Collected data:
====================
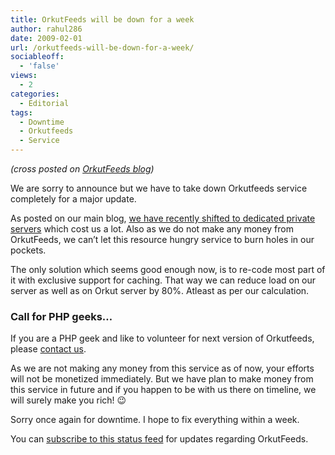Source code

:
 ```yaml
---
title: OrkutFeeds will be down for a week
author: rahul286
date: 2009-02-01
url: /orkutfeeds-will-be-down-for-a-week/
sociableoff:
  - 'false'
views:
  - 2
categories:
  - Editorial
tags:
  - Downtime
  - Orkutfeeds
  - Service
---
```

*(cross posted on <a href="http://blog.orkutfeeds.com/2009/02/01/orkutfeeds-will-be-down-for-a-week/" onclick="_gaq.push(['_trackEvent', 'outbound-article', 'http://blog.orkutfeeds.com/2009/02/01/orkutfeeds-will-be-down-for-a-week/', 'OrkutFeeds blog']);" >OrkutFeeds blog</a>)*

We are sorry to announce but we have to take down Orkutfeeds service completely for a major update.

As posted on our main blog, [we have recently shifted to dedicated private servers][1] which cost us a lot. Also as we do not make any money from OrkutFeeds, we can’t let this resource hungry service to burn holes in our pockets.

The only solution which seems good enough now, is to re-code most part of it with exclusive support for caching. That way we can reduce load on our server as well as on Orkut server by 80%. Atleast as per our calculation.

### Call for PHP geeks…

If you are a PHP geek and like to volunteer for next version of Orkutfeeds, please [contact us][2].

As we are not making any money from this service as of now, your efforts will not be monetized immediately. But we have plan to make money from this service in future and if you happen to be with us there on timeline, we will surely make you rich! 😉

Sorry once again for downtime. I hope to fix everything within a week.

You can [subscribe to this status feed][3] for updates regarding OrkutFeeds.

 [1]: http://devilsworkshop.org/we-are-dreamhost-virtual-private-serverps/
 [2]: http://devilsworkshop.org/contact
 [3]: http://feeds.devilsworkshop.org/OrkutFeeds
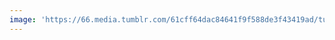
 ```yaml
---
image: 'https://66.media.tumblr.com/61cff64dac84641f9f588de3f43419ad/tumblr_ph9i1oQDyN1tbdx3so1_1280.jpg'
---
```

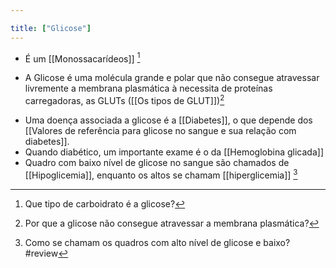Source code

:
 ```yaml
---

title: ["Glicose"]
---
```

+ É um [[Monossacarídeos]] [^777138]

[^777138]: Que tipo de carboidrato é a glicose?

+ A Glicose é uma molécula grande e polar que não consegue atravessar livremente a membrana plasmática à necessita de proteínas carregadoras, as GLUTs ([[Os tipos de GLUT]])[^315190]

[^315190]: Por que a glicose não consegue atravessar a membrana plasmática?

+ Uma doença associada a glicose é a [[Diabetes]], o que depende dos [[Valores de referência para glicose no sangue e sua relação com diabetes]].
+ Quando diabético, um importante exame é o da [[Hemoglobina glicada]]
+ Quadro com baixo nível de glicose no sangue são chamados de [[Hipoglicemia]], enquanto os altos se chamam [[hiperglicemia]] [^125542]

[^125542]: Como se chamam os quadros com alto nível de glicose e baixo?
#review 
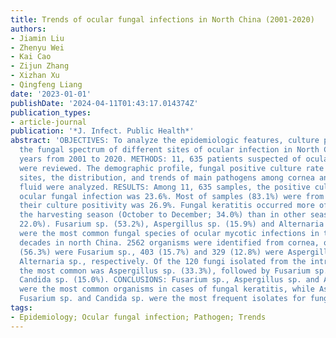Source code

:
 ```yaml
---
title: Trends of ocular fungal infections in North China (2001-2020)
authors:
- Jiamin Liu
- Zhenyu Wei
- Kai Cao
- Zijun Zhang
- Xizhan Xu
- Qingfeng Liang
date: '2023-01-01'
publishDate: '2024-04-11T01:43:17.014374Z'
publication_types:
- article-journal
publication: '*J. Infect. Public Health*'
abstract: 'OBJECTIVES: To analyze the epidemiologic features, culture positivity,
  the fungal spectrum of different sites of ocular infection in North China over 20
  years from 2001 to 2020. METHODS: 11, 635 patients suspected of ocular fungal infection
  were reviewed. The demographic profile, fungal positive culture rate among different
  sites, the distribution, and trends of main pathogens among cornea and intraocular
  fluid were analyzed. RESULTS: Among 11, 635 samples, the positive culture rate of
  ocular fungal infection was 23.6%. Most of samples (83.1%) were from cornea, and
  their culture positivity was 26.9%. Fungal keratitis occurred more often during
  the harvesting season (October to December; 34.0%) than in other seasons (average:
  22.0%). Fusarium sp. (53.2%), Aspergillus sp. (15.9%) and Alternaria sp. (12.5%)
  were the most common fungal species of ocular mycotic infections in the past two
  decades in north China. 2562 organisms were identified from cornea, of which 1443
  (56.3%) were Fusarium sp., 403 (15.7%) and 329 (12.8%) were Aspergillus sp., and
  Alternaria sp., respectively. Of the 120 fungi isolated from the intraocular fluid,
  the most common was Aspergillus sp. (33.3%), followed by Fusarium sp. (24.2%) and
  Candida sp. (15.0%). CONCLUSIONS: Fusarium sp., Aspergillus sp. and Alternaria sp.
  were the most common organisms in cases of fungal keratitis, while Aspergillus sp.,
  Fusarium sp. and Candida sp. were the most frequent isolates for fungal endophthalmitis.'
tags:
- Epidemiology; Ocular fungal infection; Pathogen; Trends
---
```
====================
**What the task requires**
Go through the entries and retype them exactly, except for the images.

**Your solution**
Source code

:
 ```yaml
---
title: OrkutFeeds will be down for a week
author: rahul286
date: 2009-02-01
url: /orkutfeeds-will-be-down-for-a-week/
sociableoff:
  - 'false'
views:
  - 2
categories:
  - Editorial
tags:
  - Downtime
  - Orkutfeeds
  - Service
---
```

*(cross posted on <a href="http://blog.orkutfeeds.com/2009/02/01/orkutfeeds-will-be-down-for-a-week/" onclick="_gaq.push(['_trackEvent', 'outbound-article', 'http://blog.orkutfeeds.com/2009/02/01/orkutfeeds-will-be-down-for-a-week/', 'OrkutFeeds blog']);" >OrkutFeeds blog</a>)*

We are sorry to announce but we have to take down Orkutfeeds service completely for a major update.

As posted on our main blog, [we have recently shifted to dedicated private servers][1] which cost us a lot. Also as we do not make any money from OrkutFeeds, we can’t let this resource hungry service to burn holes in our pockets.

The only solution which seems good enough now, is to re-code most part of it with exclusive support for caching. That way we can reduce load on our server as well as on Orkut server by 80%. Atleast as per our calculation.

### Call for PHP geeks…

If you are a PHP geek and like to volunteer for next version of Orkutfeeds, please [contact us][2].

As we are not making any money from this service as of now, your efforts will not be monetized immediately. But we have plan to make money from this service in future and if you happen to be with us there on timeline, we will surely make you rich! 😉

Sorry once again for downtime. I hope to fix everything within a week.

You can [subscribe to this status feed][3] for updates regarding OrkutFeeds.

 [1]: http://devilsworkshop.org/we-are-dreamhost-virtual-private-serverps/
 [2]: http://devilsworkshop.org/contact
 [3]: http://feeds.devilsworkshop.org/OrkutFeeds
 ```yaml
---
image: 'https://66.media.tumblr.com/61cff64dac84641f9f588de3f43419ad/tumblr_ph9i1oQDyN1tbdx3so1_1280.jpg'
---
```

Source code

:
 ```yaml
---

title: ["Glicose"]
---
```

+ É um [[Monossacarídeos]] [^777138]

[^777138]: Que tipo de carboidrato é a glicose?

+ A Glicose é uma molécula grande e polar que não consegue atravessar livremente a membrana plasmática à necessita de proteínas carregadoras, as GLUTs ([[Os tipos de GLUT]])[^315190]

[^315190]: Por que a glicose não consegue atravessar a membrana plasmática?

+ Uma doença associada a glicose é a [[Diabetes]], o que depende dos [[Valores de referência para glicose no sangue e sua relação com diabetes]].
+ Quando diabético, um importante exame é o da [[Hemoglobina glicada]]
+ Quadro com baixo nível de glicose no sangue são chamados de [[Hipoglicemia]], enquanto os altos se chamam [[hiperglicemia]] [^125542]

[^125542]: Como se chamam os quadros com alto nível de glicose e baixo?
#review 
Source code

:
 ```yaml
---
title: Trends of ocular fungal infections in North China (2001-2020)
authors:
- Jiamin Liu
- Zhenyu Wei
- Kai Cao
- Zijun Zhang
- Xizhan Xu
- Qingfeng Liang
date: '2023-01-01'
publishDate: '2024-04-11T01:43:17.014374Z'
publication_types:
- article-journal
publication: '*J. Infect. Public Health*'
abstract: 'OBJECTIVES: To analyze the epidemiologic features, culture positivity,
  the fungal spectrum of different sites of ocular infection in North China over 20
  years from 2001 to 2020. METHODS: 11, 635 patients suspected of ocular fungal infection
  were reviewed. The demographic profile, fungal positive culture rate among different
  sites, the distribution, and trends of main pathogens among cornea and intraocular
  fluid were analyzed. RESULTS: Among 11, 635 samples, the positive culture rate of
  ocular fungal infection was 23.6%. Most of samples (83.1%) were from cornea, and
  their culture positivity was 26.9%. Fungal keratitis occurred more often during
  the harvesting season (October to December; 34.0%) than in other seasons (average:
  22.0%). Fusarium sp. (53.2%), Aspergillus sp. (15.9%) and Alternaria sp. (12.5%)
  were the most common fungal species of ocular mycotic infections in the past two
  decades in north China. 2562 organisms were identified from cornea, of which 1443
  (56.3%) were Fusarium sp., 403 (15.7%) and 329 (12.8%) were Aspergillus sp., and
  Alternaria sp., respectively. Of the 120 fungi isolated from the intraocular fluid,
  the most common was Aspergillus sp. (33.3%), followed by Fusarium sp. (24.2%) and
  Candida sp. (15.0%). CONCLUSIONS: Fusarium sp., Aspergillus sp. and Alternaria sp.
  were the most common organisms in cases of fungal keratitis, while Aspergillus sp.,
  Fusarium sp. and Candida sp. were the most frequent isolates for fungal endophthalmitis.'
tags:
- Epidemiology; Ocular fungal infection; Pathogen; Trends
---
```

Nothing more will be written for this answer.